TASK DIRECTIONS: Only a number is expected in reply: the count of lines below where the word "stats" occurs.

INPUT:
□ □ □
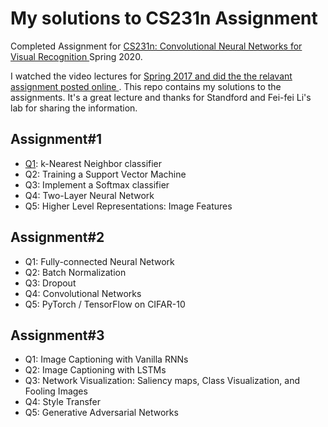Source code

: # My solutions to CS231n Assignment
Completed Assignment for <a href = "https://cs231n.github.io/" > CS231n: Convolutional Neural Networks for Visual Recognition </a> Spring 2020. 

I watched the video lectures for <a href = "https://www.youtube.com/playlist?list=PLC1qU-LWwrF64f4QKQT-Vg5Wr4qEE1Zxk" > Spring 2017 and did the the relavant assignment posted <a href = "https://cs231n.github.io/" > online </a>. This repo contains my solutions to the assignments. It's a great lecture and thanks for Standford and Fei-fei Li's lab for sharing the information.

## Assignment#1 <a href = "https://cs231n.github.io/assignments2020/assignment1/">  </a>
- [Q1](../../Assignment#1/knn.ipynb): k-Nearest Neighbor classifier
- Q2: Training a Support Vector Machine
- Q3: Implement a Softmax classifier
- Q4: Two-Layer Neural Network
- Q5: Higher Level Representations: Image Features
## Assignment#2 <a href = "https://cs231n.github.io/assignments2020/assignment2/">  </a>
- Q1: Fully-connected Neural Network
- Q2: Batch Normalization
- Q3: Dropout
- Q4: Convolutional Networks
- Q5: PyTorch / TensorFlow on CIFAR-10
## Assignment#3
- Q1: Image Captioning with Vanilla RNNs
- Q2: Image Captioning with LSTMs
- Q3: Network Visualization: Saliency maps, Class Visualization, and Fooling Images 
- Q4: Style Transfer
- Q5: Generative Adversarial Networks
□ □ □
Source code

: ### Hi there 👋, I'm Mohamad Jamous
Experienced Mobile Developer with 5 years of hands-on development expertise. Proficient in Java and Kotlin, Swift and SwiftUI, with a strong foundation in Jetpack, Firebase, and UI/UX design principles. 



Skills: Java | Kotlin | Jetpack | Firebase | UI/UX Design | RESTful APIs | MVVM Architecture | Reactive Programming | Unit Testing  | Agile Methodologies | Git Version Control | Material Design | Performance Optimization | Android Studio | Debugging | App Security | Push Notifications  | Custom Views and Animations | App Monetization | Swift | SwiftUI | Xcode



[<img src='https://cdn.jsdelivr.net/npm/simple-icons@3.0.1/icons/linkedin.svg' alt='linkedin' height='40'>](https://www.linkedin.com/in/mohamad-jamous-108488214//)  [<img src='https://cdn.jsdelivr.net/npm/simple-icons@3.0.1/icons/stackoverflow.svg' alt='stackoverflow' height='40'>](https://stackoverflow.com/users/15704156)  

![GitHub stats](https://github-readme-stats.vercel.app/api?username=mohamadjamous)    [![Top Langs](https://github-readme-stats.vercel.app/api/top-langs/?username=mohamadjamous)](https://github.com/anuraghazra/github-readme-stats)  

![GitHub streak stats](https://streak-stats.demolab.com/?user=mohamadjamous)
□ □ □
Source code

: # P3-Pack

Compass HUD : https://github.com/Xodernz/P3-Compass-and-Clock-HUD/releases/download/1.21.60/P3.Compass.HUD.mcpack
□ □ □
EXERCISE RESPONSE: 2